13-6.まあ、こんなこともあるよなって


「おう、大丈夫か?」


「あぁ、すっかり」


「いやあ、おまえが風邪ひいたと思ったら、今度は主任かあ。流行ってんのかな。おれも気をつけとこ」


「ハハ……」


 岸本の言葉に、おれは曖昧にうなずいた。


 主任のデスクを見る。

 彼女がいないオフィスはどこかいつもと違っていて――。


「牧野くん、あの会議はどうなってるね!?」


「えっと、それは午後二時からのミーティングで……」


「牧野さん、黒木主任に頼んでいた資料がきてなくて!」


「それならデスクの裏の引き出しに入ってると思う!」


「牧野、黒木主任に電話だって言ってんだろ!」


「こ、こっちに回して!」


 マジくそ忙しいな。

 たったひとり休んだだけで、まるで戦場だ。


 ……あのひと、いつもこんな仕事こなしてんのかよ。

 この完璧さを何割かでもハントに回してくれたらずいぶん楽なんだけど。


「……今度から、少しくらい優しくしてやるか」


 地獄のような業務を終え、なんとか定時帰宅を死守した。

 おれはくたくたの身体を引きずってアパートに戻る。


「…………」


 まだいた。


 ベッドの上では、主任が気持ちよさそうな寝息を立てている。

 今朝、「気分よくなったら帰るから」ということで、おれの部屋で休んでもらっていた。


 まさか、ずっと寝ていたのか?


 今朝、用意していたおかゆと薬は空になっているようだ。

 おれはベッドわきに椅子を持ってきて座る。


「あの、主任……」


 いや、起こすのは可哀想か。

 寝てるってことは、よくなってるってことだろうからな。


 熱のほうはどうだ?


「……ン」


 びくっ。


 いや、なんでびびってるんだ。

 おれは再び、彼女の額に手のひらをあてた。


 うーん。

 まだ少し熱っぽいか。


 しかし、どうしようか。

 下手してこのまま放っておいて、明日までいられたら困るしな。

 というか、年ごろの女性が独り身の男の部屋なんかにいたらダメだろ。


 ……あれ。
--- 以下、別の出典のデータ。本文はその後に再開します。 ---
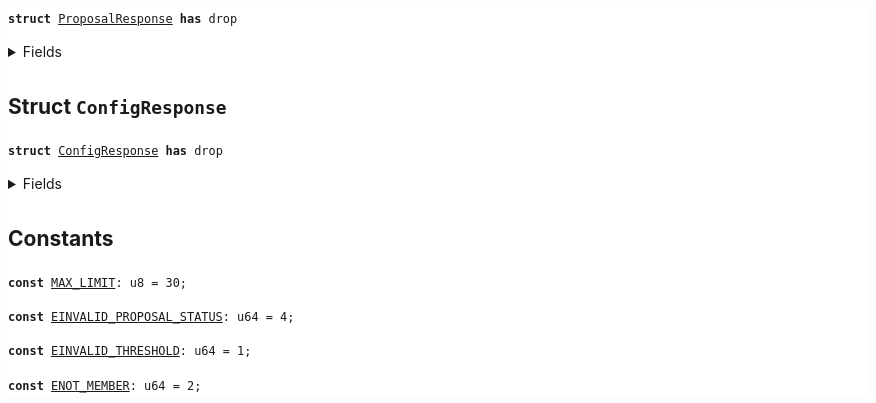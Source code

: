 <pre><code><b>struct</b> <a href="multisig.md#0x1_multisig_ProposalResponse">ProposalResponse</a> <b>has</b> drop
</code></pre>



<details><summary>Fields</summary></details>

<a id="0x1_multisig_ConfigResponse"></a>

## Struct `ConfigResponse`



<pre><code><b>struct</b> <a href="multisig.md#0x1_multisig_ConfigResponse">ConfigResponse</a> <b>has</b> drop
</code></pre>



<details><summary>Fields</summary></details>

<a id="@Constants_0"></a>

## Constants


<a id="0x1_multisig_MAX_LIMIT"></a>



<pre><code><b>const</b> <a href="multisig.md#0x1_multisig_MAX_LIMIT">MAX_LIMIT</a>: u8 = 30;
</code></pre>



<a id="0x1_multisig_EINVALID_PROPOSAL_STATUS"></a>



<pre><code><b>const</b> <a href="multisig.md#0x1_multisig_EINVALID_PROPOSAL_STATUS">EINVALID_PROPOSAL_STATUS</a>: u64 = 4;
</code></pre>



<a id="0x1_multisig_EINVALID_THRESHOLD"></a>



<pre><code><b>const</b> <a href="multisig.md#0x1_multisig_EINVALID_THRESHOLD">EINVALID_THRESHOLD</a>: u64 = 1;
</code></pre>



<a id="0x1_multisig_ENOT_MEMBER"></a>



<pre><code><b>const</b> <a href="multisig.md#0x1_multisig_ENOT_MEMBER">ENOT_MEMBER</a>: u64 = 2;
</code></pre>



<a id="0x1_multisig_ENOT_PASS"></a>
そういえば主任って一人暮らしなのかな。


 と、思っていると……。


「牧野……」


 どきり。


「は、はい。なんでしょうか」


 やましいことはないが、つい緊張してしまう。

 と、おれの手が取られた。


「え、主任?」


「んー……」


 そのまま再び寝息を立て始める。


「……寝言か」


 え、この手、どうすんの?


 おれはどぎまぎしながら、その熱い指を感じていた。


「…………」


 まあ手をつなぐのって、なんか安心するからな。

 昨日の借りもあるし、しばらくこのままにしておくか。

 ……役得だとか思ってないぞ。


「…………」


 ていうか、主任。

 やっぱ美人だよなあ。


 モンスターハントばっかりやってるから忘れがちだけど、ほんとに浮いた話のひとつもないのかな。


 まあ、仮にあったとしたら、おれの命が危ないわけだけど。


 あれ。

 なんか目のところに汚れが。


 あぁ、これほくろか。

 泣きぼくろなんてあるんだな。

 けっこう長くいっしょに活動してるけど、意識したことなかっ……。


 ――ぱちっ。


「あ……」


 主任の目が開いて、じっとおれを見つめている。


「……ええっと、その」


「…………」


 主任はしばらく、ぼんやりとおれを見つめていた。


「――――っ!?」


 がばっとベッドから飛び起きると、彼女はふらふらと歩きだした。


「ご、ごごご、ごめんなさい。寝すぎたわ。すぐ帰るから……」


「あ、主任、ちょ、手……」


 ぐいっと引っ張られて、彼女がバランスを崩す。


 ――ドサッ。


 そのままベッドに押し倒す形で、おれたちはもつれて倒れた。

 時間が止まったような気がした。


「…………」


「…………」


 彼女の端正な顔立ちが、これ以上ないくらい近くにある。

 乱れた襟元から、滑らかな鎖骨が覗いていた。


 彼女の吐く息が熱っぽい。

 おれが少し腕の力を緩めるだけで、その鼻先が触れるような気がする。


「あの……」


「…………」


 彼女はなにも言わずに、そっと視線を逸らし――。



 ――ピリリリ。



 突然、主任の携帯が鳴り出した。


 おれは弾かれるように飛びのいた。

 主任も慌ててバッグを漁ると、携帯を取り出す。


「は、はい!」


『――――ッ!』


「あ、ごめんなさい。ちょっと、友だちの家にいて……」


『――ッ! ――――ッ!?』


「ご、ごめんってば!」


 通話を切ると、彼女はなぜか申し訳なさそうに言った。


「……えっと、か、帰るわね。休ませてくれてありがとう」


「は、はい」


 バッグを持つと、いそいそと出て行ってしまった。


「…………」


 ばくばく鳴る心臓を抑えながら、ベッドに顔を押しつけた。


 ……うううわあぁぁぁああ。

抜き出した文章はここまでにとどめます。